--- Task to complete ---
Return the listing below unchanged, minus its pictures.
☆ ☆ ☆ ☆ ☆ ☆ ☆
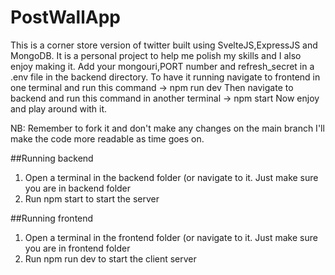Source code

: ﻿# PostWallApp
This is a corner store version of twitter built using SvelteJS,ExpressJS and MongoDB. 
It is a personal project to help me polish my skills and I also enjoy making it.
Add your mongouri,PORT number and  refresh_secret in a .env file in the backend directory.
To have it running navigate to frontend in one terminal and run this command -> npm run dev
Then navigate to backend and run this command in another terminal -> npm start 
Now enjoy and play around with it.

NB: Remember to fork it and don't make any changes on the main branch
I'll make the code more readable as time goes on.

##Running backend
1. Open a terminal in the backend folder (or navigate to it. Just make sure you are in backend folder
2. Run  npm start to start the server

##Running frontend
1. Open a terminal in the frontend folder (or navigate to it. Just make sure you are in frontend folder
2. Run  npm run dev to start the client server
☆ ☆ ☆ ☆ ☆ ☆ ☆
--- Output of the exercise ---
Source code

: ﻿# PostWallApp
This is a corner store version of twitter built using SvelteJS,ExpressJS and MongoDB. 
It is a personal project to help me polish my skills and I also enjoy making it.
Add your mongouri,PORT number and  refresh_secret in a .env file in the backend directory.
To have it running navigate to frontend in one terminal and run this command -> npm run dev
Then navigate to backend and run this command in another terminal -> npm start 
Now enjoy and play around with it.

NB: Remember to fork it and don't make any changes on the main branch
I'll make the code more readable as time goes on.

##Running backend
1. Open a terminal in the backend folder (or navigate to it. Just make sure you are in backend folder
2. Run  npm start to start the server

##Running frontend
1. Open a terminal in the frontend folder (or navigate to it. Just make sure you are in frontend folder
2. Run  npm run dev to start the client server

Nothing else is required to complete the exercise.